On the affidavit evidence before me I am satisfied that judgment should not be entered against the first defendant bearing in mind the principles as to the burden of proof as stated by Thomas J in Hibiscus Shopping Town Pty Ltd v Woolworths (Q’land) Ltd [1993] NTSC 21; (1993) 113 FLR 106 at 109. He said:


“The legal burden of proof is borne by the plaintiff throughout the application, however when he has established a prima facie right to an order, a “persuasive” or “evidential” burden shifts to the defendant to satisfy the court that judgment should not be given against him:” see Australia & New Zealand Banking Group v David [1991] NTSC 74; (1991) 105 FLR 403; 1 NTLR 93.
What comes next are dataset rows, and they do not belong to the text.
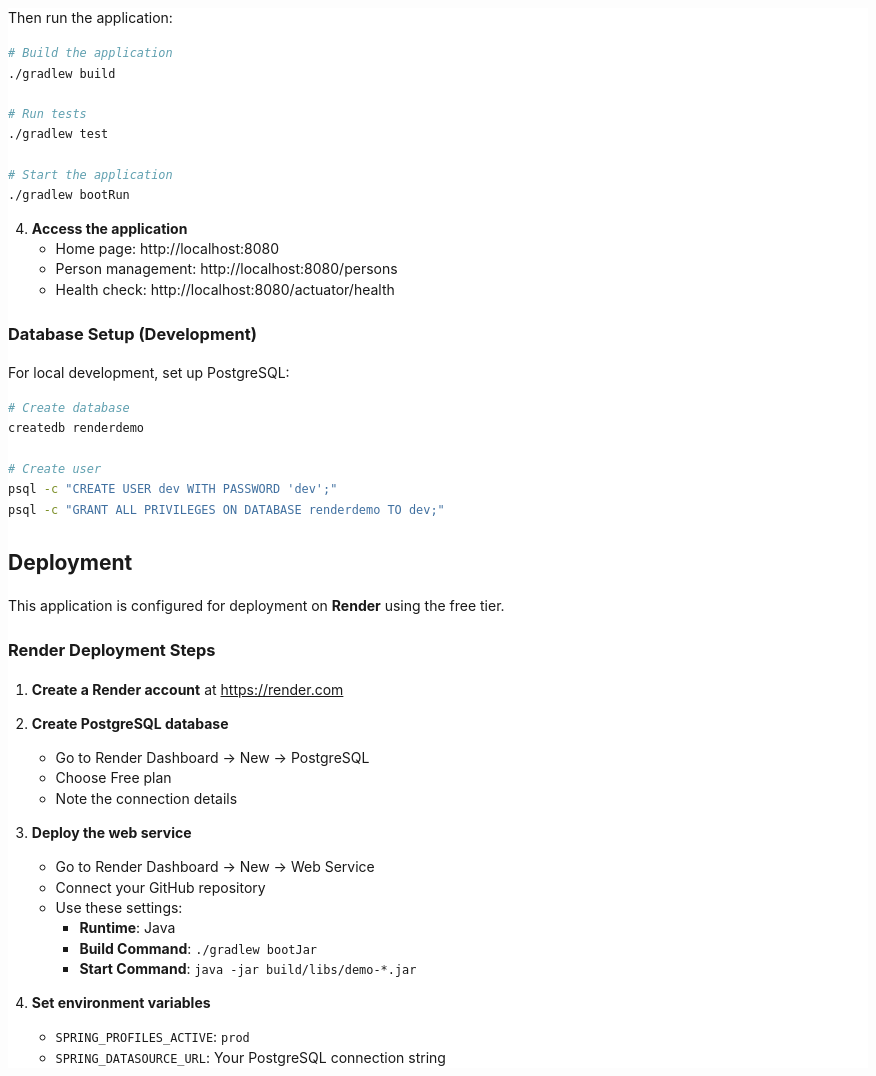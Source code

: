    Then run the application:
   ```bash
   # Build the application
   ./gradlew build
   
   # Run tests
   ./gradlew test
   
   # Start the application
   ./gradlew bootRun
   ```

4. **Access the application**
   - Home page: http://localhost:8080
   - Person management: http://localhost:8080/persons
   - Health check: http://localhost:8080/actuator/health

### Database Setup (Development)

For local development, set up PostgreSQL:

```bash
# Create database
createdb renderdemo

# Create user
psql -c "CREATE USER dev WITH PASSWORD 'dev';"
psql -c "GRANT ALL PRIVILEGES ON DATABASE renderdemo TO dev;"
```

## Deployment

This application is configured for deployment on **Render** using the free tier.

### Render Deployment Steps

1. **Create a Render account** at https://render.com

2. **Create PostgreSQL database**
   - Go to Render Dashboard → New → PostgreSQL
   - Choose Free plan
   - Note the connection details

3. **Deploy the web service**
   - Go to Render Dashboard → New → Web Service
   - Connect your GitHub repository
   - Use these settings:
     - **Runtime**: Java
     - **Build Command**: `./gradlew bootJar`
     - **Start Command**: `java -jar build/libs/demo-*.jar`

4. **Set environment variables**
   - `SPRING_PROFILES_ACTIVE`: `prod`
   - `SPRING_DATASOURCE_URL`: Your PostgreSQL connection string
I also refer to the following passage from the judgment of Somers J in Australian Guarantee Corporation (NZ) LTD v Wyness (1987) 2 NZLR p.326 at p.330 which is as follows:


“We do not consider this case lays down any general rule that where a defence is raised which invokes the discretion of the Court under some statutory provision the power to enter summary judgment should not be exercised. So to hold would we think add a gloss to the rules about summary judgment. Where, as in the two cases mentioned, the evidence before the Court shows that an inquiry is necessary, or there is insufficient evidence to enable the Court to be satisfied the defence must fail or that discretionary relief will not be given, the proper course will be to refuse to enter summary judgment. If, however, it is apparent that there is no further evidence available, and that the defence cannot succeed, then judgment should be entered.”


In all the circumstances of this case I do not consider this to be a proper case for summary judgment against the first defendant provided the first defendant brings a sum of money into Court within a certain time mainly because the mortgage has been executed and all that remains to be done is to register it.


In the exercise of my discretion on the facts and circumstances of this case, for the above reasons, it is ordered as follows:


(a) That summary judgment is refused against the first defendant but it (the first defendant) is ordered to deposit into Court the sum of $1,450,000.00 within 28 days.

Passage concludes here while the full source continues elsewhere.